Vous aimez parler de votre volonté de toujours « interroger les possibles ». Comment questionne-t-on un lieu, des idées ou un projet ?

Étant plusieurs, on ne perçoit pas toujours les mêmes choses, ce qui nous oblige à croiser les points de vue, à avoir une réflexion qui aille au-delà du sentiment individuel. On filtre les idées et hypothèses de chacun jusqu’à atteindre un essentiel qui rende le projet efficace, pragmatique. Tous les choix sont faits à l’unanimité, et à partir du moment où une décision convient à trois personnes, il y a plus de chance qu’elle soit rationnelle que si elle ne convient qu’à une seule. C’est là la force du collectif : parvenir à trouver une seule action qui réponde à l’ensemble des contraintes liées au site, au programme et à l’économie du projet.
Et cette méthode de travail est pour nous déjà une finalité.
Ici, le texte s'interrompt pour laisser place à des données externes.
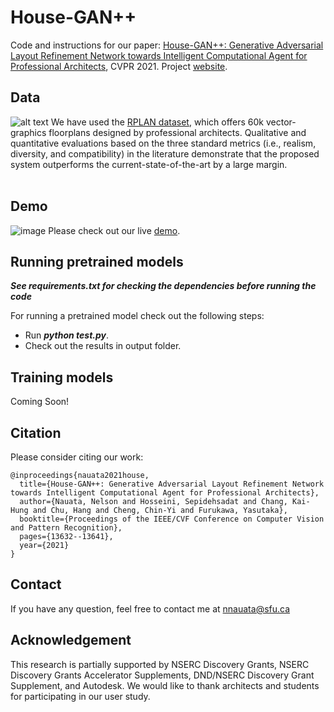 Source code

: House-GAN++
======

Code and instructions for our paper:
[House-GAN++: Generative Adversarial Layout Refinement Network towards Intelligent Computational Agent for Professional Architects](https://arxiv.org/abs/2103.02574), CVPR 2021. Project [website](https://ennauata.github.io/houseganpp/page.html).

Data
------
![alt text](https://github.com/ennauata/houseganpp/blob/main/refs/sample.png "Sample")
We have used the [RPLAN dataset](http://staff.ustc.edu.cn/~fuxm/projects/DeepLayout/index.html), which offers 60k vector-graphics floorplans designed by professional architects. Qualitative and quantitative evaluations based on the three standard metrics (i.e., realism, diversity, and compatibility) in the literature demonstrate that the proposed system outperforms the current-state-of-the-art by a large margin.<br/>
<br/>

Demo
------
![image](https://user-images.githubusercontent.com/719481/116904118-29674080-abf2-11eb-8789-62c36edc4f9b.png)
Please check out our live [demo](http://www.houseganpp.com).

Running pretrained models
------
***See requirements.txt for checking the dependencies before running the code***

For running a pretrained model check out the following steps:
- Run ***python test.py***.
- Check out the results in output folder.

Training models
------
Coming Soon!

Citation
------
Please consider citing our work:
```
@inproceedings{nauata2021house,
  title={House-GAN++: Generative Adversarial Layout Refinement Network towards Intelligent Computational Agent for Professional Architects},
  author={Nauata, Nelson and Hosseini, Sepidehsadat and Chang, Kai-Hung and Chu, Hang and Cheng, Chin-Yi and Furukawa, Yasutaka},
  booktitle={Proceedings of the IEEE/CVF Conference on Computer Vision and Pattern Recognition},
  pages={13632--13641},
  year={2021}
}
```

Contact
------
If you have any question, feel free to contact me at nnauata@sfu.ca


Acknowledgement
------
This research is partially supported by NSERC Discovery Grants, NSERC Discovery Grants Accelerator Supplements, DND/NSERC Discovery Grant Supplement, and Autodesk. We would like to thank architects and students for participating in our user study.
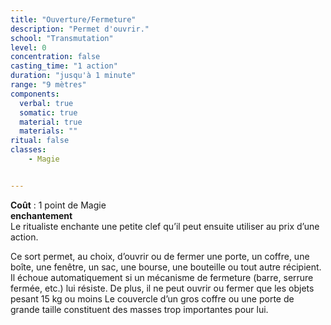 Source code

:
 ```yaml
---
title: "Ouverture/Fermeture"
description: "Permet d'ouvrir."
school: "Transmutation"
level: 0
concentration: false
casting_time: "1 action"
duration: "jusqu'à 1 minute"
range: "9 mètres"
components:
  verbal: true
  somatic: true
  material: true
  materials: ""
ritual: false
classes:
    - Magie


---
```

**Coût** : 1 point de Magie    
**enchantement**  
 Le ritualiste enchante une petite clef qu’il peut ensuite utiliser au prix d’une action.

 Ce sort permet, au choix, d’ouvrir ou de fermer une porte, un coffre, une boîte, une fenêtre, un sac, une bourse, une bouteille ou tout autre récipient. Il échoue automatiquement si un mécanisme de fermeture (barre, serrure fermée, etc.) lui résiste. De plus, il ne peut ouvrir ou fermer que les objets pesant 15 kg ou moins Le couvercle d’un gros coffre ou une porte de grande taille constituent des masses trop importantes pour lui.   
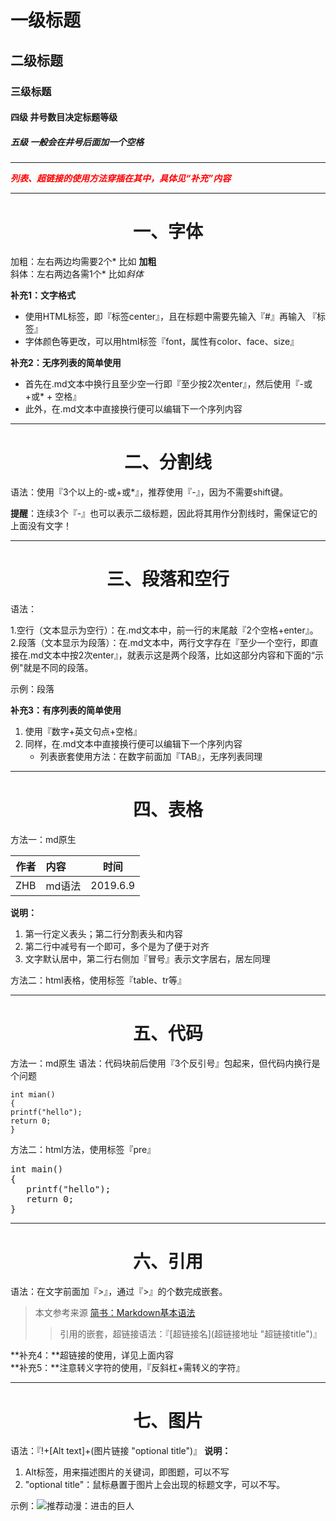 # 一级标题
## 二级标题
### 三级标题
#### 四级 井号数目决定标题等级
##### 五级 一般会在井号后面加一个空格

------------------------------------------------------
<font color=red>***列表、超链接的使用方法穿插在其中，具体见“补充”内容***</font>

------------------------------------------------------
# <center>一、字体</center>
加粗：左右两边均需要2个* 比如 **加粗**  
斜体：左右两边各需1个* 比如*斜体*  

**补充1：文字格式**  

- 使用HTML标签，即『标签center』，且在标题中需要先输入『#』再输入 『标签』
- 字体颜色等更改，可以用html标签『font，属性有color、face、size』

**补充2：无序列表的简单使用**  
  
- 首先在.md文本中换行且至少空一行即『至少按2次enter』，然后使用『-或+或* + 空格』
- 此外，在.md文本中直接换行便可以编辑下一个序列内容  

------------------------------------------------------
# <center>二、分割线</center>
语法：使用『3个以上的-或+或*』，推荐使用『-』，因为不需要shift键。

**提醒**：连续3个『-』也可以表示二级标题，因此将其用作分割线时，需保证它的上面没有文字！

--------------------------------------------------------
# <center>三、段落和空行</center>
语法：

1.空行（文本显示为空行）：在.md文本中，前一行的末尾敲『2个空格+enter』。  
2.段落（文本显示为段落）：在.md文本中，两行文字存在『至少一个空行，即直接在.md文本中按2次enter』，就表示这是两个段落，比如这部分内容和下面的“示例"就是不同的段落。

示例：段落

**补充3：有序列表的简单使用**

1. 使用『数字+英文句点+空格』
2. 同样，在.md文本中直接换行便可以编辑下一个序列内容
	- 列表嵌套使用方法：在数字前面加『TAB』，无序列表同理

---------------------------------------------------------
# <center>四、表格</center>
方法一：md原生

|作者|内容|时间 
|--:|:-----|--- 
|ZHB|md语法|2019.6.9

**说明：**

1. 第一行定义表头；第二行分割表头和内容
2. 第二行中减号有一个即可，多个是为了便于对齐
3. 文字默认居中，第二行右侧加『冒号』表示文字居右，居左同理

方法二：html表格，使用标签『table、tr等』

---------------------------------------------------------
# <center>五、代码</center>
方法一：md原生
语法：代码块前后使用『3个反引号』包起来，但代码内换行是个问题

```
int mian()		
{  
printf("hello");  
return 0;  
}  

```  

方法二：html方法，使用标签『pre』 
<pre>
int main()
{
   printf("hello");
   return 0;
}
</pre>

--------------------------------------------------------
# <center>六、引用</center>
语法：在文字前面加『>』，通过『>』的个数完成嵌套。  
>本文参考来源 [简书：Markdown基本语法](https://www.jianshu.com/p/191d1e21f7ed)
>>引用的嵌套，超链接语法：『\[超链接名](超链接地址 "超链接title")』

**补充4：**超链接的使用，详见上面内容  
**补充5：**注意转义字符的使用，『反斜杠+需转义的字符』

--------------------------------------------------------
# <center>七、图片</center>
语法：『!+[Alt text]+(图片链接 "optional title")』
**说明：**

1. Alt标签，用来描述图片的关键词，即图题，可以不写
2. "optional title"：鼠标悬置于图片上会出现的标题文字，可以不写。

示例：![推荐动漫：进击的巨人](https://image.baidu.com/search/detail?ct=503316480&z=0&ipn=false&word=%E8%BF%9B%E5%87%BB%E7%9A%84%E5%B7%A8%E4%BA%BA%E6%A1%8C%E9%9D%A2%E5%A3%81%E7%BA%B8&step_word=&hs=0&pn=19&spn=0&di=60170&pi=0&rn=1&tn=baiduimagedetail&is=0%2C0&istype=0&ie=utf-8&oe=utf-8&in=&cl=2&lm=-1&st=-1&cs=1578613769%2C4122577840&os=150862521%2C691957327&simid=3276943202%2C4287889156&adpicid=0&lpn=0&ln=1854&fr=&fmq=1560079780304_R&fm=rs8&ic=undefined&s=undefined&hd=undefined&latest=undefined&copyright=undefined&se=&sme=&tab=0&width=undefined&height=undefined&face=undefined&ist=&jit=&cg=wallpaper&bdtype=0&oriquery=%E8%BF%9B%E5%87%BB%E7%9A%84%E5%B7%A8%E4%BA%BA%E7%AC%AC%E4%B8%89%E5%AD%A3%E5%A3%81%E7%BA%B8&objurl=http%3A%2F%2Fb-ssl.duitang.com%2Fuploads%2Fitem%2F201312%2F27%2F20131227143013_CikzU.jpeg&fromurl=ippr_z2C%24qAzdH3FAzdH3Fooo_z%26e3B17tpwg2_z%26e3Bv54AzdH3Fks52AzdH3F%3Ft1%3D8880d99b0&gsm=0&rpstart=0&rpnum=0&islist=&querylist=&force=undefined)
Cette manière de travailler collégialement définit tous nos projets : ce n’est pas tant le résultat formel qui nous intéresse, mais la manière dont nous y parvenons.

Dans ces projets où l’on court souvent après le temps, les décisions collectives ne sont- elles pas trop fastidieuses ? Serait-ce leur limite ?

Le fait que les décisions soient prises à l’unanimité prend beaucoup de temps, c’est sûr. Mais ce qui est perdu dans cette phase de conception initiale est gagné par la suite, dans le déroulement et la réalisation du chantier.
Avec l’expérience du collectif, et la culture commune que nous partageons, nous arrivons aussi à nous mettre d’accord de plus en plus vite. Et surtout, nous gagnons du temps par le seul fait d’être à la fois les concepteurs et les réalisateurs du projet. Ce qui n’est pas le cas dans une organisation hiérarchisée : lorsque l’on délègue à d’autres personnes, la transmission d’information n’est pas totale, tandis que chez BAST, le collectif conçoit, dessine et réalise lui-même. Il maîtrise toutes les phases.

Votre architecture est souvent qualifiée de « radicale », d’ « éthérée ». On vous associe volontiers à la Nouvelle École Brutaliste. Est-ce une esthétique que vous défendez et pourquoi ?

Nous partageons cette esthétique tout simplement parce qu’elle découle de notre contexte de travail et des projets sur lesquels nous aimons travailler : des projets peu bavards, qui s’en tiennent au minimum, qui sont principalement structurels. Mais cette esthétique à laquelle on nous associe n’a jamais été notre objectif premier, elle tient sûrement des premières commandes que l’on nous a confiées, toutes liées à une économie de projet fragile, qui nous poussaient à toujours proposer le maximum avec le minimum d’argent. En travaillant ainsi, on se retrouve souvent à dépouille tout ce qui n’a pas d’utilité structurelle, tout ce qui est second œuvre – doublage, peintures, faïences… On se retrouve alors avec une esthétique marquée par des éléments bruts. Une esthétique qui nous convient parce qu’elle parle d’elle-même. Elle parle de ce qui est nécessaire, et se passe de commentaires.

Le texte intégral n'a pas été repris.